One such mission brought four students from Argentina, Colombia, Mexico and Peru to the Inflatable Habitat, where they spent two weeks running experiments to help NASA with exploring the moon and Mars. “It’s one of the greatest habitats that I’ve ever been in,” said Mission Commander Danton Bazaldua, an engineering student at the National Autonomous University of Mexico, in the October 2019 UND Today story, Down-to-earth international space exploration. 

National security is another expanding area of focus for UND, one that overlaps with the space developments. After all, the U.S. Space Force’s purpose is not to explore space, but to protect America’s assets in space, Gen. Raymond said during his visit.

Secretary of the Air Force Barbara Barrett learns about the Hexa, an electric vertical takeoff and landing (eVTOL) aircraft, from Matt Chasen, LIFT Aircraft chief executive officer, at Camp Mabry, Texas, on Aug. 20. The demonstration was part of Agility Prime, the Air Force’s “flying car” research that UND also is a part of.
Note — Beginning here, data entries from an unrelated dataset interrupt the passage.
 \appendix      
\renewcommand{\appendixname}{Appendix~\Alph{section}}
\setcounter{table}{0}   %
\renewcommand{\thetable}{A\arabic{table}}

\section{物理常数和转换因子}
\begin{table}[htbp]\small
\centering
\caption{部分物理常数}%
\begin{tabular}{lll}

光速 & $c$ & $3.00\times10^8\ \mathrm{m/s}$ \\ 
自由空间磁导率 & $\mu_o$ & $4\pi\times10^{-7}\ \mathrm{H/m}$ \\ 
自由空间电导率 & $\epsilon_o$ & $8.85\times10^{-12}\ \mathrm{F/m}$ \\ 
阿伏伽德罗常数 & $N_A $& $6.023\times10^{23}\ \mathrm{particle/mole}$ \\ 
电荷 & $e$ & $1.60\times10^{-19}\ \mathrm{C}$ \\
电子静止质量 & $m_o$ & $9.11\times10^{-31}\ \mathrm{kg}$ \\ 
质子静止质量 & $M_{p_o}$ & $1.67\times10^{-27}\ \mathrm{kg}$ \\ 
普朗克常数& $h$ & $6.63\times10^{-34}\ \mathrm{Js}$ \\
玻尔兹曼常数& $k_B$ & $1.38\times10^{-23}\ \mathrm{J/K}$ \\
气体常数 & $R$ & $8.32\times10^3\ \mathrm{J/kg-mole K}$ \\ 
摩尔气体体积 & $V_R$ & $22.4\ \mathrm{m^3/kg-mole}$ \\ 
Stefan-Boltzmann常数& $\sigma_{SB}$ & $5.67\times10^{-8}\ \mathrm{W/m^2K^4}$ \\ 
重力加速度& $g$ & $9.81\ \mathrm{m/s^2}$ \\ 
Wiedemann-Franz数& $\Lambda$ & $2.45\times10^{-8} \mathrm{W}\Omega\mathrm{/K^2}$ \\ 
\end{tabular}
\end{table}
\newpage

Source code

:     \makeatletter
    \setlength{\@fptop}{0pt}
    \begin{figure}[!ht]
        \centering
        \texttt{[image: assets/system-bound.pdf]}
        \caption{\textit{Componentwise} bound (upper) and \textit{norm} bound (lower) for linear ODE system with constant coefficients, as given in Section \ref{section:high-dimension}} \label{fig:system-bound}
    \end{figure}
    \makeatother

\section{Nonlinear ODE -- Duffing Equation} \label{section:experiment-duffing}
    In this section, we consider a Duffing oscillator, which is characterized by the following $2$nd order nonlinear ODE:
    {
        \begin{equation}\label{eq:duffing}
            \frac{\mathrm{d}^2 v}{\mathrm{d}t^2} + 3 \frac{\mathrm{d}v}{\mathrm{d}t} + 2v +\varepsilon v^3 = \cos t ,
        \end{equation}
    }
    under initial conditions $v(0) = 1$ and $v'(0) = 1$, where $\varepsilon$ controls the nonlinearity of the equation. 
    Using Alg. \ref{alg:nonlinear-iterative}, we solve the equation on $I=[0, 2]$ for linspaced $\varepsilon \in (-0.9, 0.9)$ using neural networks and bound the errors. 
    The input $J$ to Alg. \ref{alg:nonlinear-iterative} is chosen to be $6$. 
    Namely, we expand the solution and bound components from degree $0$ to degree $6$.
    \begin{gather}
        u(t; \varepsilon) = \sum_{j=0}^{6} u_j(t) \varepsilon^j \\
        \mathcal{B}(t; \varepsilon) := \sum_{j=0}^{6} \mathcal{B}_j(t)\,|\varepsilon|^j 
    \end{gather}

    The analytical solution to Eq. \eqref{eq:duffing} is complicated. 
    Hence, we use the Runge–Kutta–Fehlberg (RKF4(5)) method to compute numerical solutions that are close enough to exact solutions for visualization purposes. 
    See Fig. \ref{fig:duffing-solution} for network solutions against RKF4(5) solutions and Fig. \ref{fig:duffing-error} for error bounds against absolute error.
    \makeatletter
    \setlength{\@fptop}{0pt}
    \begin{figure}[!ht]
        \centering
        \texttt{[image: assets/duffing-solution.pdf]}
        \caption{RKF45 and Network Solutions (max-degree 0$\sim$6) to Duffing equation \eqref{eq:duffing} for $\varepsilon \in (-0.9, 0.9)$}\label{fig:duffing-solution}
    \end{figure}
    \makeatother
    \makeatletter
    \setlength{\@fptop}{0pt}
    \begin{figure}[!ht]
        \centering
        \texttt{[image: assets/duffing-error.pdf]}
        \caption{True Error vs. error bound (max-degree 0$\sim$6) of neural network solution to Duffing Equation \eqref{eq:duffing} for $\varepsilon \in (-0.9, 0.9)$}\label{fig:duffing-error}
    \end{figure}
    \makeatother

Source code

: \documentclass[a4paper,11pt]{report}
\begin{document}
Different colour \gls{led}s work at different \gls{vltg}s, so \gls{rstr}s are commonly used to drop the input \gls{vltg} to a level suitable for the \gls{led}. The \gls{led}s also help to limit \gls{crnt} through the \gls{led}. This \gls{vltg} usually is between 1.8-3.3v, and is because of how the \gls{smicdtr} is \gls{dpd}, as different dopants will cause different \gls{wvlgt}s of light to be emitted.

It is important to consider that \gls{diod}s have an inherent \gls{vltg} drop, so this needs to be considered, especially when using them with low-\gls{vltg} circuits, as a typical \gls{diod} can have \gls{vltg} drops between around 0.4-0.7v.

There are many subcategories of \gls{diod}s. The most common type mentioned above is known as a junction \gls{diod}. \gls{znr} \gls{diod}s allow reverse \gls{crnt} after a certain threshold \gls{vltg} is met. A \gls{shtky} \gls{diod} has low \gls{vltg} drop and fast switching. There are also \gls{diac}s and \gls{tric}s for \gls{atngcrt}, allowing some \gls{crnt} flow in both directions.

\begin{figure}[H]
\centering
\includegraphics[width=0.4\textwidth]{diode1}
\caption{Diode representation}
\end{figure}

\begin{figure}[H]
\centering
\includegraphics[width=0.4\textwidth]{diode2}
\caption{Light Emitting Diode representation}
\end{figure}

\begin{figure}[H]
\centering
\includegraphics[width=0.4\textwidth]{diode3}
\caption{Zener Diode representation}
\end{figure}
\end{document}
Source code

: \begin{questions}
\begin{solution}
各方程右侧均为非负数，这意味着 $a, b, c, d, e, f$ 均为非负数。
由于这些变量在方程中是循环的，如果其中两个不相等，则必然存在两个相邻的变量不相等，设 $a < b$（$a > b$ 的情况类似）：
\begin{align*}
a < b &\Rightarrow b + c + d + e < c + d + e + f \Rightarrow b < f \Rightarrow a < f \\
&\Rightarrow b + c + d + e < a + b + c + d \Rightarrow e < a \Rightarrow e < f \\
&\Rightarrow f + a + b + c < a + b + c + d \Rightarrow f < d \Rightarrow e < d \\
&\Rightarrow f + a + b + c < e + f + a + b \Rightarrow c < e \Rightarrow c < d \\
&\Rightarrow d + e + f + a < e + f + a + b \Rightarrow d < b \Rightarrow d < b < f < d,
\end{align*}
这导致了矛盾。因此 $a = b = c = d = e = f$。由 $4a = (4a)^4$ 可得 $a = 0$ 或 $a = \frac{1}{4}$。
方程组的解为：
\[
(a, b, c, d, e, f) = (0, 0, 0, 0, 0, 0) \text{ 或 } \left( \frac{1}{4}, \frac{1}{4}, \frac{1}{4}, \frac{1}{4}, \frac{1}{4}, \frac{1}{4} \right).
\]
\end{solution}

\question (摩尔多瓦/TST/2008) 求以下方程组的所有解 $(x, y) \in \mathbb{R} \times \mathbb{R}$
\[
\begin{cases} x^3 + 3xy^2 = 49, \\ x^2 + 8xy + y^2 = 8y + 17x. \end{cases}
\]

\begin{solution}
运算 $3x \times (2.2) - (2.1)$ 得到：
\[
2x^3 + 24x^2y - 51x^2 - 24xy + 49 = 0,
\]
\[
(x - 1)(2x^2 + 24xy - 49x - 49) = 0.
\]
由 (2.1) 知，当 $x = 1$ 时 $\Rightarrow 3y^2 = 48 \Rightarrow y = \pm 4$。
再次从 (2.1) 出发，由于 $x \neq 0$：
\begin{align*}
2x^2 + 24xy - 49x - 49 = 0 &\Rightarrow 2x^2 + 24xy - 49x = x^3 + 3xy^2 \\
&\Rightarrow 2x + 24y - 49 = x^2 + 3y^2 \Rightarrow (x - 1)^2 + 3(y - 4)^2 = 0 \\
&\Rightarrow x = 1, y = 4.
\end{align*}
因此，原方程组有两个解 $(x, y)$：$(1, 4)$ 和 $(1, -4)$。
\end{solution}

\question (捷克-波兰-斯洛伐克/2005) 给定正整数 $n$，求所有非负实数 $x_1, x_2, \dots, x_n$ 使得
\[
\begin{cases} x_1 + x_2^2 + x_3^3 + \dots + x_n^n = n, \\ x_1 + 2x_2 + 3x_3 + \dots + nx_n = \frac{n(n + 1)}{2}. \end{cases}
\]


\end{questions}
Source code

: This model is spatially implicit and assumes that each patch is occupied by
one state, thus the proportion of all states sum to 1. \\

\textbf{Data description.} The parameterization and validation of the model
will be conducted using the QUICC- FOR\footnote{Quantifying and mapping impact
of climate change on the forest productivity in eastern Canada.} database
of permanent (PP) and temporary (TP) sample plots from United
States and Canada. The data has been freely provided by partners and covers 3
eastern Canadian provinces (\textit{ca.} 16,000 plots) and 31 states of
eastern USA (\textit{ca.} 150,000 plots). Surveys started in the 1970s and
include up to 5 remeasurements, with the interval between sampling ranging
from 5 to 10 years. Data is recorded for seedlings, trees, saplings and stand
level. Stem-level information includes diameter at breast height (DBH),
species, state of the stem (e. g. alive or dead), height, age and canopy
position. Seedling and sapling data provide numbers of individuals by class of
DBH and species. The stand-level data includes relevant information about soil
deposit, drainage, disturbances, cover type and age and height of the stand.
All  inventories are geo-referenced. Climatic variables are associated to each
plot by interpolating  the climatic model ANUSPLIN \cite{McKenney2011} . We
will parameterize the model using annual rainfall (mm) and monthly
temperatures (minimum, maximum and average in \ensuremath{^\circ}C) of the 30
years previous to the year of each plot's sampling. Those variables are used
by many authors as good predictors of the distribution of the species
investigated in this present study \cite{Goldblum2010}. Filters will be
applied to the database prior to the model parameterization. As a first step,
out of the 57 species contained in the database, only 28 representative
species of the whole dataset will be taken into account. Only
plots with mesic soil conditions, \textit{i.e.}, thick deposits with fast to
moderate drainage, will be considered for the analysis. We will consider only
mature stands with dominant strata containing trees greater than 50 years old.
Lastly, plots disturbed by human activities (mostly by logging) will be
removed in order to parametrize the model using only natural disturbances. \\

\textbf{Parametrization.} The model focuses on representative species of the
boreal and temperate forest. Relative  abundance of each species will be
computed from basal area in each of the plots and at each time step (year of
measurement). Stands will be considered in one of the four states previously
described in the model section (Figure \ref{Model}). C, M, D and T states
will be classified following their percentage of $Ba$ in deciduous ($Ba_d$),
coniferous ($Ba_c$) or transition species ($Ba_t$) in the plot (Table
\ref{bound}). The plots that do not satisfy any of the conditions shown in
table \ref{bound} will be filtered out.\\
Air National Guard photo.

A few layers down in the atmosphere, the Air Force fulfills its own national security role, and depends in part on universities such as UND for research. The work benefits all: For example, as UND awarded Air Force ‘Agility Prime’ contracts explains, UND’s role in Air Force’s Agility Prime flying car research will not only help the Armed Service, but also further grow North Dakota’s UAS ecosystem, a significant statewide benefit.

And as noted in UND to develop augmented reality system for Humvees, published as recently as Jan. 7, UND now is bringing its autonomous-technology expertise to ground vehicles – specifically, the Humvee, the iconic tactical vehicle widely used by the U.S. military.

John Mihelich (L), UND’s vice president for research and economic development, stands with Mark Askelson, executive director of UND’s Research Institute for Autonomous Systems, by the trailer as UND accepts delivery of a High Mobility Multipurpose Wheeled Vehicle or Humvee in September 2020. UND will use the vehicle as a platform for developing an augmented-reality system for Humvees. Photo by Patrick C. Miller/UND Today.

“We’re proud to have pioneered the development of autonomous technology in aircraft, and we’re thrilled to now be doing the same in ground vehicles,” says Mark Askelson, Executive Director of UND’s Research Institute for Autonomous Systems, in the story. 

But even more rewarding is the sense of service that the Humvee work is delivering, Askelson continues. 

“At the end of the day, what really excites me about this work is us bringing our skill set to bear on problems are facing the Department of Defense,” he says. “We can solve these very real problems that are affecting people in the field. We can help the operators execute their missions with greater safety and more efficiency. And that gets all of us pumped up.”